77 Cal.App.5th 821
Cal. Ct. App.2022Background
- United Talent Agency (UTA) bought commercial property policies from Vigilant and Federal covering losses caused by “direct physical loss or damage” to insured premises, including business income/extra expense and civil authority provisions.
- In 2020 UTA alleged COVID-19, related governmental closure orders, and the virus’s presence on or in property impaired use of insured locations and dependent premises, causing roughly $150 million in losses.
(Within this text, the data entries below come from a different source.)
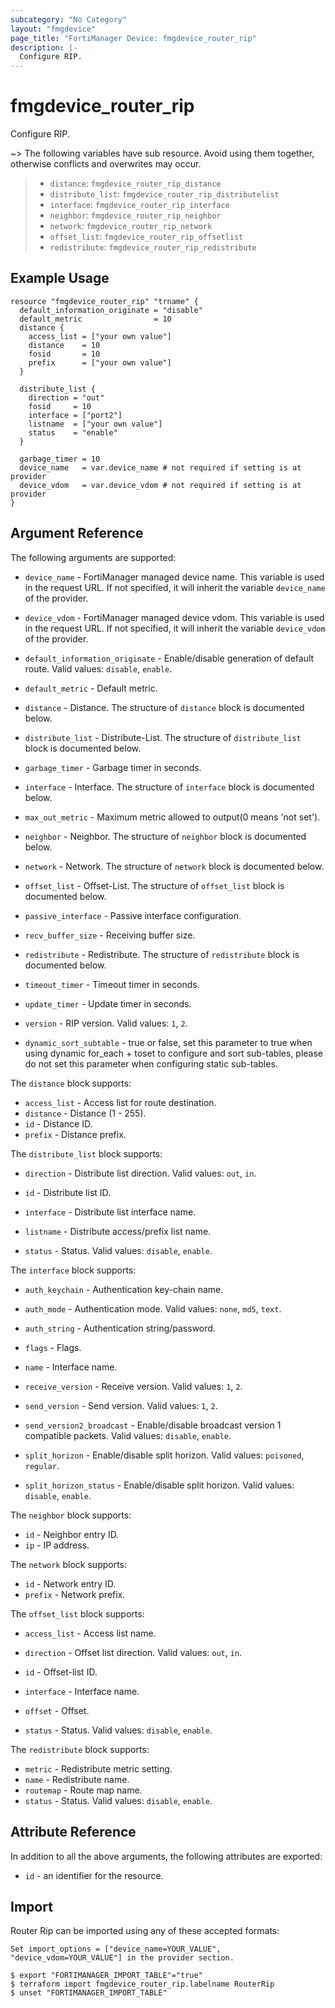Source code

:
 ```yaml
---
subcategory: "No Category"
layout: "fmgdevice"
page_title: "FortiManager Device: fmgdevice_router_rip"
description: |-
  Configure RIP.
---
```


# fmgdevice_router_rip
Configure RIP.

~> The following variables have sub resource. Avoid using them together, otherwise conflicts and overwrites may occur.
>- `distance`: `fmgdevice_router_rip_distance`
>- `distribute_list`: `fmgdevice_router_rip_distributelist`
>- `interface`: `fmgdevice_router_rip_interface`
>- `neighbor`: `fmgdevice_router_rip_neighbor`
>- `network`: `fmgdevice_router_rip_network`
>- `offset_list`: `fmgdevice_router_rip_offsetlist`
>- `redistribute`: `fmgdevice_router_rip_redistribute`



## Example Usage

```hcl
resource "fmgdevice_router_rip" "trname" {
  default_information_originate = "disable"
  default_metric                = 10
  distance {
    access_list = ["your own value"]
    distance    = 10
    fosid       = 10
    prefix      = ["your own value"]
  }

  distribute_list {
    direction = "out"
    fosid     = 10
    interface = ["port2"]
    listname  = ["your own value"]
    status    = "enable"
  }

  garbage_timer = 10
  device_name   = var.device_name # not required if setting is at provider
  device_vdom   = var.device_vdom # not required if setting is at provider
}
```

## Argument Reference


The following arguments are supported:

* `device_name` - FortiManager managed device name. This variable is used in the request URL. If not specified, it will inherit the variable `device_name` of the provider.
* `device_vdom` - FortiManager managed device vdom. This variable is used in the request URL. If not specified, it will inherit the variable `device_vdom` of the provider.

* `default_information_originate` - Enable/disable generation of default route. Valid values: `disable`, `enable`.

* `default_metric` - Default metric.
* `distance` - Distance. The structure of `distance` block is documented below.
* `distribute_list` - Distribute-List. The structure of `distribute_list` block is documented below.
* `garbage_timer` - Garbage timer in seconds.
* `interface` - Interface. The structure of `interface` block is documented below.
* `max_out_metric` - Maximum metric allowed to output(0 means 'not set').
* `neighbor` - Neighbor. The structure of `neighbor` block is documented below.
* `network` - Network. The structure of `network` block is documented below.
* `offset_list` - Offset-List. The structure of `offset_list` block is documented below.
* `passive_interface` - Passive interface configuration.
* `recv_buffer_size` - Receiving buffer size.
* `redistribute` - Redistribute. The structure of `redistribute` block is documented below.
* `timeout_timer` - Timeout timer in seconds.
* `update_timer` - Update timer in seconds.
* `version` - RIP version. Valid values: `1`, `2`.

* `dynamic_sort_subtable` - true or false, set this parameter to true when using dynamic for_each + toset to configure and sort sub-tables, please do not set this parameter when configuring static sub-tables.

The `distance` block supports:

* `access_list` - Access list for route destination.
* `distance` - Distance (1 - 255).
* `id` - Distance ID.
* `prefix` - Distance prefix.

The `distribute_list` block supports:

* `direction` - Distribute list direction. Valid values: `out`, `in`.

* `id` - Distribute list ID.
* `interface` - Distribute list interface name.
* `listname` - Distribute access/prefix list name.
* `status` - Status. Valid values: `disable`, `enable`.


The `interface` block supports:

* `auth_keychain` - Authentication key-chain name.
* `auth_mode` - Authentication mode. Valid values: `none`, `md5`, `text`.

* `auth_string` - Authentication string/password.
* `flags` - Flags.
* `name` - Interface name.
* `receive_version` - Receive version. Valid values: `1`, `2`.

* `send_version` - Send version. Valid values: `1`, `2`.

* `send_version2_broadcast` - Enable/disable broadcast version 1 compatible packets. Valid values: `disable`, `enable`.

* `split_horizon` - Enable/disable split horizon. Valid values: `poisoned`, `regular`.

* `split_horizon_status` - Enable/disable split horizon. Valid values: `disable`, `enable`.


The `neighbor` block supports:

* `id` - Neighbor entry ID.
* `ip` - IP address.

The `network` block supports:

* `id` - Network entry ID.
* `prefix` - Network prefix.

The `offset_list` block supports:

* `access_list` - Access list name.
* `direction` - Offset list direction. Valid values: `out`, `in`.

* `id` - Offset-list ID.
* `interface` - Interface name.
* `offset` - Offset.
* `status` - Status. Valid values: `disable`, `enable`.


The `redistribute` block supports:

* `metric` - Redistribute metric setting.
* `name` - Redistribute name.
* `routemap` - Route map name.
* `status` - Status. Valid values: `disable`, `enable`.



## Attribute Reference

In addition to all the above arguments, the following attributes are exported:
* `id` - an identifier for the resource.

## Import

Router Rip can be imported using any of these accepted formats:
```
Set import_options = ["device_name=YOUR_VALUE", "device_vdom=YOUR_VALUE"] in the provider section.

$ export "FORTIMANAGER_IMPORT_TABLE"="true"
$ terraform import fmgdevice_router_rip.labelname RouterRip
$ unset "FORTIMANAGER_IMPORT_TABLE"
```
- UTA’s FAC alleged (1) loss of use from civil authority closure orders and (2) physical damage from SARS‑CoV‑2 contaminating air, surfaces, and HVAC systems; it also alleged some employees tested positive.
- Insurers demurred, arguing the policies require a tangible, demonstrable physical alteration and that pandemic restrictions or transient viral presence do not qualify as physical loss/damage.
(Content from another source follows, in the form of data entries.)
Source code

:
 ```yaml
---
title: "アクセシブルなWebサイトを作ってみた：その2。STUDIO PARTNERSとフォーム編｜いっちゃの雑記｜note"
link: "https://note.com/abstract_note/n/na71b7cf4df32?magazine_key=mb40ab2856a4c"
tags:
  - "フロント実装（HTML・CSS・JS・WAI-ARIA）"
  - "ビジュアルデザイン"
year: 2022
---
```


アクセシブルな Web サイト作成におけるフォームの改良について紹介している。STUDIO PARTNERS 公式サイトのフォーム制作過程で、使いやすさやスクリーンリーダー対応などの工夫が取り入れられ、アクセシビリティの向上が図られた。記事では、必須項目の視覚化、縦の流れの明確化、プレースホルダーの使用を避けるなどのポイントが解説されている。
- The trial court sustained the demurrer without leave to amend; the Court of Appeal affirmed, holding UTA failed to plead direct physical loss or damage under either theory and civil authority coverage did not apply.
Issues
| Issue | Plaintiff's Argument | Defendant's Argument | Held |
|---|---|---|---|
| Whether temporary loss of use from closure orders is “direct physical loss or damage” | UTA: government orders and the danger posed by the virus rendered properties unusable, constituting physical loss | Insurers: mere economic loss or use restriction, without tangible physical alteration, is not covered | Court: Loss of use due to orders is not direct physical loss/damage; demurrer affirmed |
| Whether presence of SARS‑CoV‑2 on property constitutes physical damage | UTA: virus physically alters air and surfaces (like mold/asbestos), creating contamination that requires remediation and thus is property damage | Insurers: virus harms people, not property; contamination is transient and remediable by ordinary cleaning, not a tangible, reparable physical alteration | Court: Alleged viral presence does not establish direct physical loss/damage under the policies; claim fails |
| Whether civil authority coverage applies (orders issued "due to" physical loss to property within one mile) | UTA: orders were issued because of the virus’s physical effect on property, so civil authority clause is triggered | Insurers: orders were issued to protect public health, not in response to physical property damage nearby; UTA did not allege property damage within one mile | Court: Civil authority coverage not triggered; orders were responses to a public‑health risk to people, not to demonstrated property damage |
Key Cases Cited
- Inns‑by‑the‑Sea v. California Mut. Ins. Co., 71 Cal.App.5th 688 (Cal. Ct. App.) (temporary pandemic closures and alleged viral presence do not, without more, constitute direct physical loss or damage)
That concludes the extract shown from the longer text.